As a husband and father, there are lots of things that I do well. Sadly, none of those things make for entertaining reading. Fortunately for me (and my loyal readers), I’ve got a lot of material on the other side of the coin.
In most cases, my memory is flawless. Need a quote from Seinfeld? Give me a ring. Wonder how many home runs Mickey Mantle hit? I’m your man. And if that’s not enough, birthdays and anniversaries seem to stick in my head like post-it notes.
All that being said, my mind sometimes wanders in crucial situations. Just last week, for example, we packed all the kids into the Odyssey to ready for a trip to grandma and grandpa’s. Realizing I had forgotten Baby Kate’s bottle, I got out of the car, unlocked the house, turned off the alarm, went in the house, closed the door behind me, reset the alarm, went back outside, locked the door, got in the car, and drove the family to Culver City. It wasn’t until we had driven about twenty miles that I remembered why I had gone back in the house -- I had forgotten the baby’s bottle.
Ah, but we’re just scratching the surface here. Perhaps the biggest hole in my Swiss cheese brain reveals itself when we’re shopping. When I cross the threshold into Costco, it’s as if I leave all sense at the door. Do we need toilet paper? Laundry detergent? Napkins? I have no idea.
I hear what you’re saying. Everyone has these issues, right?
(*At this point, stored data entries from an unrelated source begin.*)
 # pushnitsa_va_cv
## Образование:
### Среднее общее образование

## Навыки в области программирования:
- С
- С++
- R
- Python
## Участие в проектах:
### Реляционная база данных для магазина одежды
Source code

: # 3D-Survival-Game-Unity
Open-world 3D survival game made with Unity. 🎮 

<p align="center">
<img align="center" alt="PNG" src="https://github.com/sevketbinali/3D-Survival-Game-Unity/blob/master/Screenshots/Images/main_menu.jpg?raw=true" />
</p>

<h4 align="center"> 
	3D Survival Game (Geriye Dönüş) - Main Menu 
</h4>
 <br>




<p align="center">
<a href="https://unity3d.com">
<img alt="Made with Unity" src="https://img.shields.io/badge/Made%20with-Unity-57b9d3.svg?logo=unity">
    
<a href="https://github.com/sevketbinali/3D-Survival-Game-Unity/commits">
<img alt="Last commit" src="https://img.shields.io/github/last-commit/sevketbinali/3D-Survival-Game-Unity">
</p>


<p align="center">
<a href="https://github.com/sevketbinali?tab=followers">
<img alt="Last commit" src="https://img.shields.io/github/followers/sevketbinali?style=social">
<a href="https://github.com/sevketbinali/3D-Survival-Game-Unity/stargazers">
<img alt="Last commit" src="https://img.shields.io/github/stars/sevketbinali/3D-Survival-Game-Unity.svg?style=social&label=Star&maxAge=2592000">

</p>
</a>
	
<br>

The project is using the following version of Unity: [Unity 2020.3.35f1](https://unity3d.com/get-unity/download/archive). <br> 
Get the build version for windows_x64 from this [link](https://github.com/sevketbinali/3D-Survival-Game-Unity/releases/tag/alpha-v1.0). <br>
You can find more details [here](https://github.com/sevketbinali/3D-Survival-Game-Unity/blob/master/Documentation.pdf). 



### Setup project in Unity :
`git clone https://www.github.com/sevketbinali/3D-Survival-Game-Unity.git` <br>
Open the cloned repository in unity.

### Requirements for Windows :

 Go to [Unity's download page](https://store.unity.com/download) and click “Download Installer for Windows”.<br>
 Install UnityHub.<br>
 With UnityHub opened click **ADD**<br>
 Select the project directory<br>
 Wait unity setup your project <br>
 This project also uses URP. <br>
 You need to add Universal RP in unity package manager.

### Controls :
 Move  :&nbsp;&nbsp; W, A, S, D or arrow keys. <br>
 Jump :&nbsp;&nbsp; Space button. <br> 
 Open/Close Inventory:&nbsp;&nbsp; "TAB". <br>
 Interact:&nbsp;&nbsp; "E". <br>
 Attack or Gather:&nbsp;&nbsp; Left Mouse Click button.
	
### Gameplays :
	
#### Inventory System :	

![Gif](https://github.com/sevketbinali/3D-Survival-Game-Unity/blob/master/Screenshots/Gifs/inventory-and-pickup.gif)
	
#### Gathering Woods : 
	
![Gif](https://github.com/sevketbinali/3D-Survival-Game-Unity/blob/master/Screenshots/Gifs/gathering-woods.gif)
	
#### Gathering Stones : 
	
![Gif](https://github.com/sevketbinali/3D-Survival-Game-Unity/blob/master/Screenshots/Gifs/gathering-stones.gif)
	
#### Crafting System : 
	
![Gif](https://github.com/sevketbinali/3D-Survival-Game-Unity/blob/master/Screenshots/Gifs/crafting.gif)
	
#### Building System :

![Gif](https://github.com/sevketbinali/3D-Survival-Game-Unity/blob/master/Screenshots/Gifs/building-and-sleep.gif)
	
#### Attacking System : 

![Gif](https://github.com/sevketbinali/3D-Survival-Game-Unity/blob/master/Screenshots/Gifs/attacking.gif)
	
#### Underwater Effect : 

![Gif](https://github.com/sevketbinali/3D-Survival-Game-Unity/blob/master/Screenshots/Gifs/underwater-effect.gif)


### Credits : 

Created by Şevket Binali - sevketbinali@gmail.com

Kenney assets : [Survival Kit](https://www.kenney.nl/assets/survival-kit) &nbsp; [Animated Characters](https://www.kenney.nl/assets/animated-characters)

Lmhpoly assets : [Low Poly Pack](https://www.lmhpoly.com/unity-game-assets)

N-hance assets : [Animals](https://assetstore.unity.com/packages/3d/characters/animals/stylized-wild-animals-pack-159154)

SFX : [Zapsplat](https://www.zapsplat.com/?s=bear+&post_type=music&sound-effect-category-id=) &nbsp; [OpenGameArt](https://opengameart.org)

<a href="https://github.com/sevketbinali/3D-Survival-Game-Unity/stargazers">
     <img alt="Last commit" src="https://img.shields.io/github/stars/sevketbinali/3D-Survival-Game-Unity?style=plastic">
We’re all lost without a grocery list, aren’t we? Maybe. But let me tell you about our honey situation; I’ll let you decide.
I love honey. (Not that there’s anything wrong with that.) Honey on a biscuit is nice, but if you’ve never had a peanut butter and honey sandwich, you’re missing out on the sweetest lunch imaginable. (Here’s a story about bees and the best PB and H sandwich I’ve ever had.)
But back to our story. As we walked down the condiments aisle in Costco a few weeks ago, I assured Leslie that we were out of honey. We needed more. The problem with Costco, of course, is that you can’t buy just one of anything, and so it is with honey. I set a three-pack into the cart and we turned into the next aisle.
When we got home with our honey and the rest of our groceries, guess what? Three more bottles of honey waiting in the cupboard. Like any loving wife, Leslie was incredibly understanding. Or at least she seemed so while she was mocking me mercilessly. “We need honey,” she mocked. And when we passed the honey on subsequent Costco trips, she never failed to ask me if we needed any more. If I heard it once, I heard it 536 times. She’s thoughtful like that.
Cut to this morning. I’m getting breakfast for the kids when I look into a deep corner of the cupboard in search of some syrup for Henry’s waffles. And what do you suppose I find? Two more bottles of honey! Obviously, I need to be stopped. Or at the very least, I need to start making grocery lists.